Prof Adam Scaife
Adam carries out research on climate variability and climate prediction at the University and collaborates with other climate scientists worldwide. His main interests are in long range forecasting, mechanisms of climate variability and simulation of climate using physically based climate models. Adam has made significant advances in seasonal and decadal forecasting with his research group.
Adam joined the university as Honorary Professor in 2014 and then Professor in 2017. He is also head of long range prediction at the Met Office and has over 25 years experience in climate modelling. His work demonstrates exciting levels of skill in long range predictions of the North Atlantic Oscillation and UK and European winter weather. With colleagues in his research group this work has also lead to a so-called 'signal to noise paradox' where climate models are better at predicting the real world than they are at predicting themselves. Adam's work has also helped to clarify what caused changes in European climate from the cold blocked winters in the 1960s to the mild wet winters of the 1990s, the remote effects of El Niño, the stratosphere, solar variability and the global effects of year to year changes in tropical rainfall.
Previously Adam worked on improving computer models of Earth's climate. He simulated realistic Quasi-Biennial Oscillations in a climate model for the first time using parameterised gravity waves and his work has reduced some of the major errors in climate model simulations of the atmosphere - for example, errors in atmospheric 'blocking'. He also demonstrated with a colleague that the Brewer-Dobson circulation and the associated mass transfer across the tropopause is expected to increase under climate change.

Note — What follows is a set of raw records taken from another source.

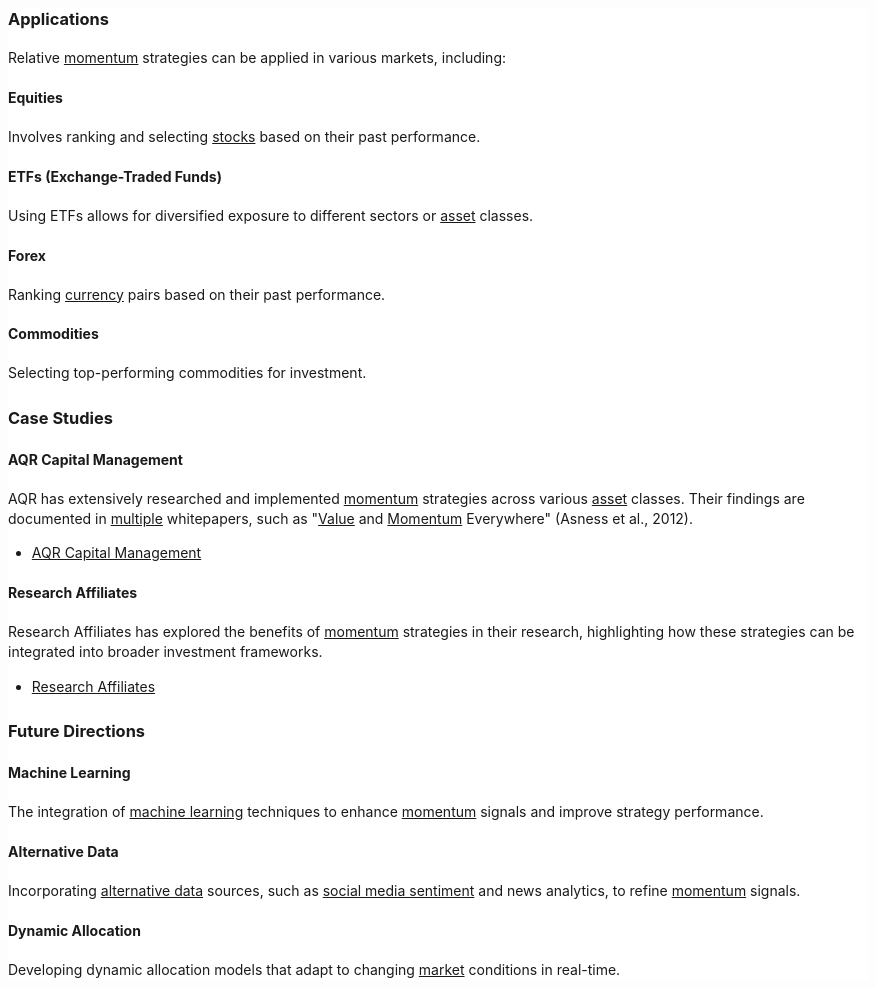 ### Applications

Relative [momentum](../m/momentum.md) strategies can be applied in various markets, including:

#### Equities

Involves ranking and selecting [stocks](../s/stock.md) based on their past performance.

#### ETFs (Exchange-Traded Funds)

Using ETFs allows for diversified exposure to different sectors or [asset](../a/asset.md) classes.

#### Forex

Ranking [currency](../c/currency.md) pairs based on their past performance.

#### Commodities

Selecting top-performing commodities for investment.

### Case Studies

#### AQR Capital Management

AQR has extensively researched and implemented [momentum](../m/momentum.md) strategies across various [asset](../a/asset.md) classes. Their findings are documented in [multiple](../m/multiple.md) whitepapers, such as "[Value](../v/value.md) and [Momentum](../m/momentum.md) Everywhere" (Asness et al., 2012).

- [AQR Capital Management](https://www.aqr.com/)

#### Research Affiliates

Research Affiliates has explored the benefits of [momentum](../m/momentum.md) strategies in their research, highlighting how these strategies can be integrated into broader investment frameworks.

- [Research Affiliates](https://www.researchaffiliates.com/)

### Future Directions

#### Machine Learning

The integration of [machine learning](../m/machine_learning.md) techniques to enhance [momentum](../m/momentum.md) signals and improve strategy performance.

#### Alternative Data

Incorporating [alternative data](../a/alternative_data.md) sources, such as [social media sentiment](../s/social_media_sentiment.md) and news analytics, to refine [momentum](../m/momentum.md) signals.

#### Dynamic Allocation

Developing dynamic allocation models that adapt to changing [market](../m/market.md) conditions in real-time.
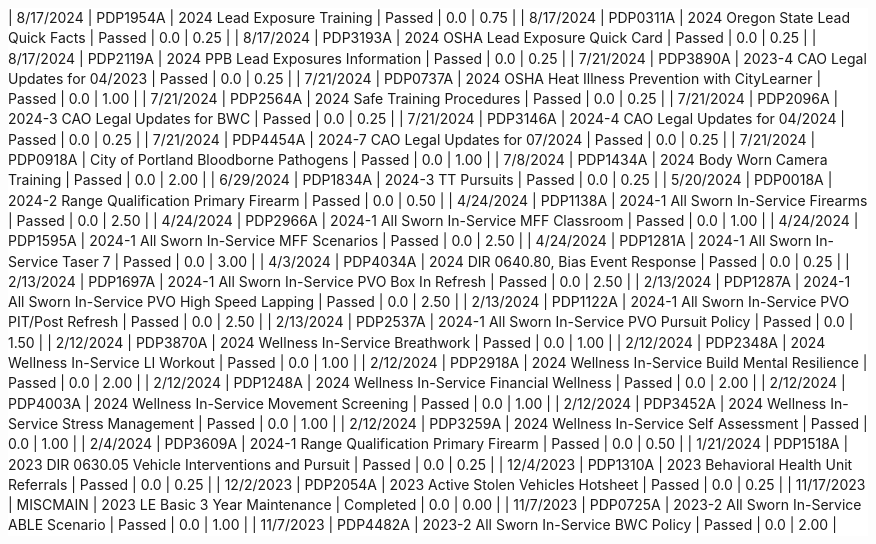| 8/17/2024 | PDP1954A | 2024 Lead Exposure Training | Passed | 0.0 | 0.75 |
| 8/17/2024 | PDP0311A | 2024 Oregon State Lead Quick Facts | Passed | 0.0 | 0.25 |
| 8/17/2024 | PDP3193A | 2024 OSHA Lead Exposure Quick Card | Passed | 0.0 | 0.25 |
| 8/17/2024 | PDP2119A | 2024 PPB Lead Exposures Information | Passed | 0.0 | 0.25 |
| 7/21/2024 | PDP3890A | 2023-4 CAO Legal Updates for 04/2023 | Passed | 0.0 | 0.25 |
| 7/21/2024 | PDP0737A | 2024 OSHA Heat Illness Prevention with CityLearner | Passed | 0.0 | 1.00 |
| 7/21/2024 | PDP2564A | 2024 Safe Training Procedures | Passed | 0.0 | 0.25 |
| 7/21/2024 | PDP2096A | 2024-3 CAO Legal Updates for BWC | Passed | 0.0 | 0.25 |
| 7/21/2024 | PDP3146A | 2024-4 CAO Legal Updates for 04/2024 | Passed | 0.0 | 0.25 |
| 7/21/2024 | PDP4454A | 2024-7 CAO Legal Updates for 07/2024 | Passed | 0.0 | 0.25 |
| 7/21/2024 | PDP0918A | City of Portland Bloodborne Pathogens | Passed | 0.0 | 1.00 |
| 7/8/2024 | PDP1434A | 2024 Body Worn Camera Training | Passed | 0.0 | 2.00 |
| 6/29/2024 | PDP1834A | 2024-3 TT Pursuits | Passed | 0.0 | 0.25 |
| 5/20/2024 | PDP0018A | 2024-2 Range Qualification Primary Firearm | Passed | 0.0 | 0.50 |
| 4/24/2024 | PDP1138A | 2024-1 All Sworn In-Service Firearms | Passed | 0.0 | 2.50 |
| 4/24/2024 | PDP2966A | 2024-1 All Sworn In-Service MFF Classroom | Passed | 0.0 | 1.00 |
| 4/24/2024 | PDP1595A | 2024-1 All Sworn In-Service MFF Scenarios | Passed | 0.0 | 2.50 |
| 4/24/2024 | PDP1281A | 2024-1 All Sworn In-Service Taser 7 | Passed | 0.0 | 3.00 |
| 4/3/2024 | PDP4034A | 2024 DIR 0640.80, Bias Event Response | Passed | 0.0 | 0.25 |
| 2/13/2024 | PDP1697A | 2024-1 All Sworn In-Service PVO Box In Refresh | Passed | 0.0 | 2.50 |
| 2/13/2024 | PDP1287A | 2024-1 All Sworn In-Service PVO High Speed Lapping | Passed | 0.0 | 2.50 |
| 2/13/2024 | PDP1122A | 2024-1 All Sworn In-Service PVO PIT/Post Refresh | Passed | 0.0 | 2.50 |
| 2/13/2024 | PDP2537A | 2024-1 All Sworn In-Service PVO Pursuit Policy | Passed | 0.0 | 1.50 |
| 2/12/2024 | PDP3870A | 2024 Wellness In-Service Breathwork | Passed | 0.0 | 1.00 |
| 2/12/2024 | PDP2348A | 2024 Wellness In-Service LI Workout | Passed | 0.0 | 1.00 |
| 2/12/2024 | PDP2918A | 2024 Wellness In-Service Build Mental Resilience | Passed | 0.0 | 2.00 |
| 2/12/2024 | PDP1248A | 2024 Wellness In-Service Financial Wellness | Passed | 0.0 | 2.00 |
| 2/12/2024 | PDP4003A | 2024 Wellness In-Service Movement Screening | Passed | 0.0 | 1.00 |
| 2/12/2024 | PDP3452A | 2024 Wellness In-Service Stress Management | Passed | 0.0 | 1.00 |
| 2/12/2024 | PDP3259A | 2024 Wellness In-Service Self Assessment | Passed | 0.0 | 1.00 |
| 2/4/2024 | PDP3609A | 2024-1 Range Qualification Primary Firearm | Passed | 0.0 | 0.50 |
| 1/21/2024 | PDP1518A | 2023 DIR 0630.05 Vehicle Interventions and Pursuit | Passed | 0.0 | 0.25 |
| 12/4/2023 | PDP1310A | 2023 Behavioral Health Unit Referrals | Passed | 0.0 | 0.25 |
| 12/2/2023 | PDP2054A | 2023 Active Stolen Vehicles Hotsheet | Passed | 0.0 | 0.25 |
| 11/17/2023 | MISCMAIN | 2023 LE Basic 3 Year Maintenance | Completed | 0.0 | 0.00 |
| 11/7/2023 | PDP0725A | 2023-2 All Sworn In-Service ABLE Scenario | Passed | 0.0 | 1.00 |
| 11/7/2023 | PDP4482A | 2023-2 All Sworn In-Service BWC Policy | Passed | 0.0 | 2.00 |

Adam was recently awarded the Institute of Physics Edward Appleton Medal and the Royal Meteorological Society's Buchan Prize. Previous awards include the Copernicus Medal and an American Geophysical Union ASCENT award for scientific research and leadership. Adam co-chairs the World Climate Research Programme’s Grand Challenge on Near Term Climate Prediction and is a Fellow of the Institute of Physics and the Royal Meteorological Society.